* _Aim of the task_
Pick out all lines of the entries that include the word "multiple" and copy them.

++++ Supplied data

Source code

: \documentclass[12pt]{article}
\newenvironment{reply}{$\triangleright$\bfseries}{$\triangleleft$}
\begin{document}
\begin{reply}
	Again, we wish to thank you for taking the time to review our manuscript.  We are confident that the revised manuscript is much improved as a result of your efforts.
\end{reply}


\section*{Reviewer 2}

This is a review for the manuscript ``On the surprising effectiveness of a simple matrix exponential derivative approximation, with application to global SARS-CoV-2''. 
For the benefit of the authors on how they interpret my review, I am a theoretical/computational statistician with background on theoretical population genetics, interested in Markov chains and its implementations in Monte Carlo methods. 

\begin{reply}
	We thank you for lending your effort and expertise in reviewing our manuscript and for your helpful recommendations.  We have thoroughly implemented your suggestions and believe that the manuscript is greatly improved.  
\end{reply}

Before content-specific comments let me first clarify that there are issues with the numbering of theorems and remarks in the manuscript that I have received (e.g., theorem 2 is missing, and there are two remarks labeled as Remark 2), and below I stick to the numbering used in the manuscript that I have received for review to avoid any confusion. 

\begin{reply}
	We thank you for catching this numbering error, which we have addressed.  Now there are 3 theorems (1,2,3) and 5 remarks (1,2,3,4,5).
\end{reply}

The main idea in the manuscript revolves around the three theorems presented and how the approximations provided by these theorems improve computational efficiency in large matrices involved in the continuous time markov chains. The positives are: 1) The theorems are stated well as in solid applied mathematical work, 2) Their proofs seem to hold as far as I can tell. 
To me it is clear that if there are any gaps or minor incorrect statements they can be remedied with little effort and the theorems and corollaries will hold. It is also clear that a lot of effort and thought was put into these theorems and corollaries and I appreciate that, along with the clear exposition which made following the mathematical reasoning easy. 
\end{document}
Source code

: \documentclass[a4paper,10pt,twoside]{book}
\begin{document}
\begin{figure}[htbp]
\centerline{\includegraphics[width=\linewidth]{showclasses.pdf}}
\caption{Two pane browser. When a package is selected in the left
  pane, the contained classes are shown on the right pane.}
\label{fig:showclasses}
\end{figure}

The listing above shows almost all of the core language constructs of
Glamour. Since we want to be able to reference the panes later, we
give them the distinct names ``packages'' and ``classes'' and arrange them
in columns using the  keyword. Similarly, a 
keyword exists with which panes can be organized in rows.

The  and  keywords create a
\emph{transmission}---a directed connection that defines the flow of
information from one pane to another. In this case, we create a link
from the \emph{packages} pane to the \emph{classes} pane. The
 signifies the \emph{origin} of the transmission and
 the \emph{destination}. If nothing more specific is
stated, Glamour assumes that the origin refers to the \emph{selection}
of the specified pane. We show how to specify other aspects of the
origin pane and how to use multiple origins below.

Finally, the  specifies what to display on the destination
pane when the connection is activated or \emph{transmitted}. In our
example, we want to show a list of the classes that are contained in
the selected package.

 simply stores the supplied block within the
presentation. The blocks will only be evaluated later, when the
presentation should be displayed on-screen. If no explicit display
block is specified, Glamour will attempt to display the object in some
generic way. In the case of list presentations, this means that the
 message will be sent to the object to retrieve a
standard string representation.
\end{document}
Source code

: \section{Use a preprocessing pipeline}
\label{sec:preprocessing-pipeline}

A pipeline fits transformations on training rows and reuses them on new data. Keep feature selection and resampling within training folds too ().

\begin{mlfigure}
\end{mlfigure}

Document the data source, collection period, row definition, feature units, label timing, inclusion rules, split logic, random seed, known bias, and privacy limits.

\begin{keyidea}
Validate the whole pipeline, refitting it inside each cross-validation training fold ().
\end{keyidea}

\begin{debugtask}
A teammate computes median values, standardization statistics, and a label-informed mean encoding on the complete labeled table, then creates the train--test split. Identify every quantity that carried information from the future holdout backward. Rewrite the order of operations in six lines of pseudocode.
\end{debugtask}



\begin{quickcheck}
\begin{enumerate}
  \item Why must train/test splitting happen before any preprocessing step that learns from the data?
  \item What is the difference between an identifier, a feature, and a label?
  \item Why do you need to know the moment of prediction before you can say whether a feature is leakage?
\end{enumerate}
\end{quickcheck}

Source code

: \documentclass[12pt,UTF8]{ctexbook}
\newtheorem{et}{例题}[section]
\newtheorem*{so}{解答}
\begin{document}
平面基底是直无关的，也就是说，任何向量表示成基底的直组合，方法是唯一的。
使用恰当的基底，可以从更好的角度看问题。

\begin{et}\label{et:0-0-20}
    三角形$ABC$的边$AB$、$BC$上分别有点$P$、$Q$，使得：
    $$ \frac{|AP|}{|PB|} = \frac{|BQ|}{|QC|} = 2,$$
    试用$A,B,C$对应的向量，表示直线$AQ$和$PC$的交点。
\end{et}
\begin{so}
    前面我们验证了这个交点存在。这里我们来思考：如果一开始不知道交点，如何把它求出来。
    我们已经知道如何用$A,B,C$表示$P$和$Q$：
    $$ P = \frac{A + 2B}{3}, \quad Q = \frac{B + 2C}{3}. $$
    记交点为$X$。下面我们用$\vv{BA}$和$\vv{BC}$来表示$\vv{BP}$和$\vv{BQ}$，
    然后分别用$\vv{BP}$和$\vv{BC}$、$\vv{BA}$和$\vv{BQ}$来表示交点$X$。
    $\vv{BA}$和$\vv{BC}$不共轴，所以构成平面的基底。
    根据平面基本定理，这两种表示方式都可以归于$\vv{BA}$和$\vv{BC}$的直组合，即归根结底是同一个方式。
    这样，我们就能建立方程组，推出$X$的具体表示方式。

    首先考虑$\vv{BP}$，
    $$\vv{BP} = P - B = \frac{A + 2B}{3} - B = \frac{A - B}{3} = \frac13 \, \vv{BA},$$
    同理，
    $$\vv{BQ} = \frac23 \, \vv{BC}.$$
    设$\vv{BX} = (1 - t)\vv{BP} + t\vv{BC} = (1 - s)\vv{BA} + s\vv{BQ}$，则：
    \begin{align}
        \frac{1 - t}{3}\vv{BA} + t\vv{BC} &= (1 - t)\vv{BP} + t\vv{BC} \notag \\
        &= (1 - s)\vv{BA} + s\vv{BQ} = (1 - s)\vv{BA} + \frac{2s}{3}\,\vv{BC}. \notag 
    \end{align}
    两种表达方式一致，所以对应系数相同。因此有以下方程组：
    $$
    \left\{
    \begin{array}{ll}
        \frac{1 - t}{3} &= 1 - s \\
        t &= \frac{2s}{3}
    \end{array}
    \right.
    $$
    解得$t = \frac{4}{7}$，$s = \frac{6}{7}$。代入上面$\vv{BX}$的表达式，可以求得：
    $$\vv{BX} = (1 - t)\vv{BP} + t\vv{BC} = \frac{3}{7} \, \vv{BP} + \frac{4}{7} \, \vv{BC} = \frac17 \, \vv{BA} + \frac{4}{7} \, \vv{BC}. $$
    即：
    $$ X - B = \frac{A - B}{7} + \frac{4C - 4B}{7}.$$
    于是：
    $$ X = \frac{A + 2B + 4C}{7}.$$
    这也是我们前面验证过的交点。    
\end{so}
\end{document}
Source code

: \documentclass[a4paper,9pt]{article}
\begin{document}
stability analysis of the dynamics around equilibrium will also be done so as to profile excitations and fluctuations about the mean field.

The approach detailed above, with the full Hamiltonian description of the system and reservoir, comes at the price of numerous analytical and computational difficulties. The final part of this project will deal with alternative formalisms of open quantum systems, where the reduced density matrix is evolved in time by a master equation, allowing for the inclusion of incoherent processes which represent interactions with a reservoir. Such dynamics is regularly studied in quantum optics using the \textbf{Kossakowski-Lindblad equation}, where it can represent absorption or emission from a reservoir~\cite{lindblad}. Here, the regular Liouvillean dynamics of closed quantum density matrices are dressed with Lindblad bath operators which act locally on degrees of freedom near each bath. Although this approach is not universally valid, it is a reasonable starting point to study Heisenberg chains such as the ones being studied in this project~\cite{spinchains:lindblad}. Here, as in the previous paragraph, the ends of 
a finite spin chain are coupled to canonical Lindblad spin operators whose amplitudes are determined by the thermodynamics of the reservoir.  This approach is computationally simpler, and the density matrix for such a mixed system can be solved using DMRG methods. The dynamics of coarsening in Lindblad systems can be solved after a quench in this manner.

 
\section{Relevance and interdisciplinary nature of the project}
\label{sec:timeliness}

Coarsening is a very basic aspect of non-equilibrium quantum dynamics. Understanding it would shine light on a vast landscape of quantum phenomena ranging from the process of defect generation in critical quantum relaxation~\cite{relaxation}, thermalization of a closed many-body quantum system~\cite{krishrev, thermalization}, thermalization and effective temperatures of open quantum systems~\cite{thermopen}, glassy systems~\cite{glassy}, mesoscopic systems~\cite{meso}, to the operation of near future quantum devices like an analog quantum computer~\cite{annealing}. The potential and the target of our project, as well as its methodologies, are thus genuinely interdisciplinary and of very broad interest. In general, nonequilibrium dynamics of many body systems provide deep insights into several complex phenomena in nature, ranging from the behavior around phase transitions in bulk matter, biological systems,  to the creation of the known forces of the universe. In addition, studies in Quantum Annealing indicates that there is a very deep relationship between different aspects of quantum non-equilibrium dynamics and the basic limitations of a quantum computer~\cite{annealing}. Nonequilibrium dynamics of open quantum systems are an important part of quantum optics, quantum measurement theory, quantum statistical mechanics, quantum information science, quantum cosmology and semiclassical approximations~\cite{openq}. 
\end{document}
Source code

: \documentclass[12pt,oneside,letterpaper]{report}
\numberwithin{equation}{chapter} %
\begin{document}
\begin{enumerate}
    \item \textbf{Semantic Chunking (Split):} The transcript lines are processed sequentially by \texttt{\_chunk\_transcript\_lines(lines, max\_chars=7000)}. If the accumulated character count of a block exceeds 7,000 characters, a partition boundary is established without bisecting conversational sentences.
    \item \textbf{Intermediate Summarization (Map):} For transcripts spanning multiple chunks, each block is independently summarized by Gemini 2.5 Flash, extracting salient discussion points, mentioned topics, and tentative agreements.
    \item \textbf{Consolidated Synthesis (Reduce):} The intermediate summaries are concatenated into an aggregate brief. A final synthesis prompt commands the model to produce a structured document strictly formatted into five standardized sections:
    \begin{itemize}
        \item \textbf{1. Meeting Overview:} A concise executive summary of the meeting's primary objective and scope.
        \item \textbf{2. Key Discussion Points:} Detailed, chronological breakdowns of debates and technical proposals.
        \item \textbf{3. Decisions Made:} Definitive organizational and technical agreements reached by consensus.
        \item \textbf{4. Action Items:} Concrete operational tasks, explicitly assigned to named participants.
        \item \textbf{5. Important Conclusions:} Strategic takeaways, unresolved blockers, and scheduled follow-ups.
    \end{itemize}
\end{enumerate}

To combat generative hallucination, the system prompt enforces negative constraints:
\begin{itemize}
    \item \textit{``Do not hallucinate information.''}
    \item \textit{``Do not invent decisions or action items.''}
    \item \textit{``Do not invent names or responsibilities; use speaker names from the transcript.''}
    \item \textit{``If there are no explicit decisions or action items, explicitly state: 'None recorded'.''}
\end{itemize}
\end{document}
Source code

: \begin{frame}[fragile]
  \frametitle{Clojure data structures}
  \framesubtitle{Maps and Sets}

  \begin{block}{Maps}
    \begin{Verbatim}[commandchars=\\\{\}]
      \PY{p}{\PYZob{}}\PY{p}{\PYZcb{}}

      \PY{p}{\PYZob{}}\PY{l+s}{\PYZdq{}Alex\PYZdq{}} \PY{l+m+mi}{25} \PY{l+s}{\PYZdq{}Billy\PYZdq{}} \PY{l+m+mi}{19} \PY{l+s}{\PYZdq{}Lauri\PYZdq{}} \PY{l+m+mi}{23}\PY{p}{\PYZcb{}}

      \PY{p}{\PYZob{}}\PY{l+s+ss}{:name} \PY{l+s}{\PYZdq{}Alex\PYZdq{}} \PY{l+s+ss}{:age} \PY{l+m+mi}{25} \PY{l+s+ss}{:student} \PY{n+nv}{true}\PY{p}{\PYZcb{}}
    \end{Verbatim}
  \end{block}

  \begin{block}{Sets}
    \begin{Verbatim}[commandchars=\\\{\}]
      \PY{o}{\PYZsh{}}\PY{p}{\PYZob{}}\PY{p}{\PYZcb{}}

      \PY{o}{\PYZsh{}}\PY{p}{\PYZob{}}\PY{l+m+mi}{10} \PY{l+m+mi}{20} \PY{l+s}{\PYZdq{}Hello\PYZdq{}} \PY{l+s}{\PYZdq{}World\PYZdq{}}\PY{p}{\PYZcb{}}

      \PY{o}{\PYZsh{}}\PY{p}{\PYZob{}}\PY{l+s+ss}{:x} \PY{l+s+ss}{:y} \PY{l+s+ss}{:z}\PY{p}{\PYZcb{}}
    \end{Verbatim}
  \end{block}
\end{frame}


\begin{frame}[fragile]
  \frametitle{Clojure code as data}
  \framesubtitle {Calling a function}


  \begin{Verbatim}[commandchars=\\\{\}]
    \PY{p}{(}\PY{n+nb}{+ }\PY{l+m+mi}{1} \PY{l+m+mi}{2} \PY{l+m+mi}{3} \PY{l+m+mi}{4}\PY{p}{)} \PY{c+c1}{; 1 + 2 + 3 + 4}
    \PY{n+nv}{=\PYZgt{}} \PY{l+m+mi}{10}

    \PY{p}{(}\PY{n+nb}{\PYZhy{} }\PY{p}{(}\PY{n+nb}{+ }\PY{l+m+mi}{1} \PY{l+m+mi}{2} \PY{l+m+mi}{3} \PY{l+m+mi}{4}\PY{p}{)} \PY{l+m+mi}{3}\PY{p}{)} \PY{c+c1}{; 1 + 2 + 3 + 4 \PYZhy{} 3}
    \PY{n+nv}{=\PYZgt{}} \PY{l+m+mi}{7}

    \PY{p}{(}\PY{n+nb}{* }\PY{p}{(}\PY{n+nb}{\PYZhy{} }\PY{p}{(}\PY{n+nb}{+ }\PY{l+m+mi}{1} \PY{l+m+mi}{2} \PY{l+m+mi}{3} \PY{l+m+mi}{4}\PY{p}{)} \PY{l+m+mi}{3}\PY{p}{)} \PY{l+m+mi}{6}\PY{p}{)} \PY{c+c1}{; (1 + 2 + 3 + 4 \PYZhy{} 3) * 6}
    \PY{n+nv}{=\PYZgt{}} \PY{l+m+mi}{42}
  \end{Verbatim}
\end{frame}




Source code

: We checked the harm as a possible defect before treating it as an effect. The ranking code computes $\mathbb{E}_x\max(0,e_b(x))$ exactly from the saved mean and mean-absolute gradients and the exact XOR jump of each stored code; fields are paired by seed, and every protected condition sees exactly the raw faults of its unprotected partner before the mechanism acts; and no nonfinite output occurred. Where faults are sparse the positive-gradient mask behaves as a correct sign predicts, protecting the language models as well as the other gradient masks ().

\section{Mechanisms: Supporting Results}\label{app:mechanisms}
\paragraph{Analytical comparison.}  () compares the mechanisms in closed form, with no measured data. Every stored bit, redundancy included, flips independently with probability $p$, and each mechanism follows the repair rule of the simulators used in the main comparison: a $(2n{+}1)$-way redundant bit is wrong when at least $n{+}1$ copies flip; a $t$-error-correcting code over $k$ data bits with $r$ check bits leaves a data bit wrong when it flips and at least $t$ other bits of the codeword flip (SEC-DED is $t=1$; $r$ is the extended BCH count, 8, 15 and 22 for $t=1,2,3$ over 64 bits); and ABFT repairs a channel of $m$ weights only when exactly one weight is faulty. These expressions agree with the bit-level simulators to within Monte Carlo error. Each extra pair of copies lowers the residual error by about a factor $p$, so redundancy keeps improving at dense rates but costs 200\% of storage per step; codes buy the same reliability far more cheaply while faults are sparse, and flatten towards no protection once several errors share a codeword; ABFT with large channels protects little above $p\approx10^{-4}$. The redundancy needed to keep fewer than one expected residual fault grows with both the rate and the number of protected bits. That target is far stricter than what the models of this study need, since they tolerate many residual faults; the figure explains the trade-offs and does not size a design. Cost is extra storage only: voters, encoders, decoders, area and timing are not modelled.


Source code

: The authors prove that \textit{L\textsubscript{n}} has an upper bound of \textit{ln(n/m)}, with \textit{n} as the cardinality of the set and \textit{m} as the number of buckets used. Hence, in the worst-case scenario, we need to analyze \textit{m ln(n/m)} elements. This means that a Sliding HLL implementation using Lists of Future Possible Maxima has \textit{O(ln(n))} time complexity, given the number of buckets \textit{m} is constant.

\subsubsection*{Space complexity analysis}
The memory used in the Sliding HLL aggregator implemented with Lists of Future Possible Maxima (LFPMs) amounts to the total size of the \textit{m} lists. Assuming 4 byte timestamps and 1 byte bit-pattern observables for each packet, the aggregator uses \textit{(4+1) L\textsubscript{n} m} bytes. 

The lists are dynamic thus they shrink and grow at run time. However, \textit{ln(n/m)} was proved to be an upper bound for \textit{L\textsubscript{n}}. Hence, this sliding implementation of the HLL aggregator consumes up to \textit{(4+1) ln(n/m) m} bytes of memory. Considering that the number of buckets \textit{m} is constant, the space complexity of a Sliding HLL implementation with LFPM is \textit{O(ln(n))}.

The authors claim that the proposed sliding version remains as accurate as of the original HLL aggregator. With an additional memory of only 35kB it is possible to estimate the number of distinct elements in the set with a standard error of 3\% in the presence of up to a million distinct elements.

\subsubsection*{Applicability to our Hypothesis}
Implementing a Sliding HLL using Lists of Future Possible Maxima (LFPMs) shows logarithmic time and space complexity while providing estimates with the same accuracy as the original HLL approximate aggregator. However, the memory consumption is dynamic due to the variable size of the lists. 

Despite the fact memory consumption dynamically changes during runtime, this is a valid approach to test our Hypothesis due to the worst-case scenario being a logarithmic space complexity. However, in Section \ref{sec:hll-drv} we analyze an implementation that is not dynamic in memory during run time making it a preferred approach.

++++++++

* _Solution for this exercise_
origin pane and how to use multiple origins below.
    \item \textbf{Intermediate Summarization (Map):} For transcripts spanning multiple chunks, each block is independently summarized by Gemini 2.5 Flash, extracting salient discussion points, mentioned topics, and tentative agreements.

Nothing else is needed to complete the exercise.